BEGIN
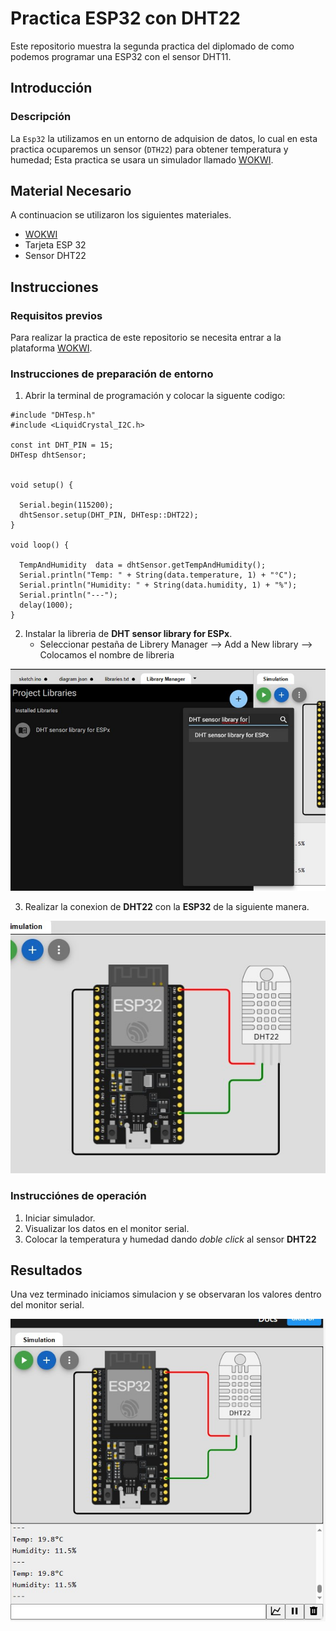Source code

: # Practica ESP32 con DHT22
Este repositorio muestra la segunda practica del diplomado de como podemos programar una ESP32 con el sensor DHT11.

## Introducción

### Descripción

La ```Esp32``` la utilizamos en un entorno de adquision de datos, lo cual en esta practica ocuparemos un sensor (```DTH22```) para obtener temperatura y humedad; Esta practica se usara un simulador llamado [WOKWI](https://wokwi.com/).


## Material Necesario

A continuacion se utilizaron los siguientes materiales.

- [WOKWI](https://https://wokwi.com/)
- Tarjeta ESP 32
- Sensor DHT22



## Instrucciones

### Requisitos previos

Para realizar la practica de este repositorio se necesita entrar a la plataforma [WOKWI](https://https://wokwi.com/).


### Instrucciones de preparación de entorno 

1. Abrir la terminal de programación y colocar la siguente codigo:

```
#include "DHTesp.h"
#include <LiquidCrystal_I2C.h>

const int DHT_PIN = 15;
DHTesp dhtSensor;


void setup() {

  Serial.begin(115200);
  dhtSensor.setup(DHT_PIN, DHTesp::DHT22);
}

void loop() {

  TempAndHumidity  data = dhtSensor.getTempAndHumidity();
  Serial.println("Temp: " + String(data.temperature, 1) + "°C");
  Serial.println("Humidity: " + String(data.humidity, 1) + "%");
  Serial.println("---");
  delay(1000);
}

```


2. Instalar la libreria de **DHT sensor library for ESPx**.
   - Seleccionar pestaña de Librery Manager --> Add a New library --> Colocamos el nombre de libreria 

![](https://github.com/YasminZagal/PRACTICA-N-2/blob/main/agregar%20libreria.jpg)

3. Realizar la conexion de **DHT22** con la **ESP32** de la siguiente manera.

![](https://github.com/YasminZagal/PRACTICA-N-2/blob/main/conexion%20esp32.jpg)

### Instrucciónes de operación

1. Iniciar simulador.
2. Visualizar los datos en el monitor serial.
3. Colocar la temperatura y humedad dando *doble click* al sensor **DHT22** 

## Resultados

Una vez terminado iniciamos simulacion y se observaran los valores dentro del monitor serial.

![](https://github.com/YasminZagal/PRACTICA-N-2/blob/main/resultado%20practica.jpg)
END
**Directions**.
Go through the listing, and whenever a line contains the string "println", copy that line.

**Output below**.
  Serial.println("Temp: " + String(data.temperature, 1) + "°C");
  Serial.println("Humidity: " + String(data.humidity, 1) + "%");
  Serial.println("---");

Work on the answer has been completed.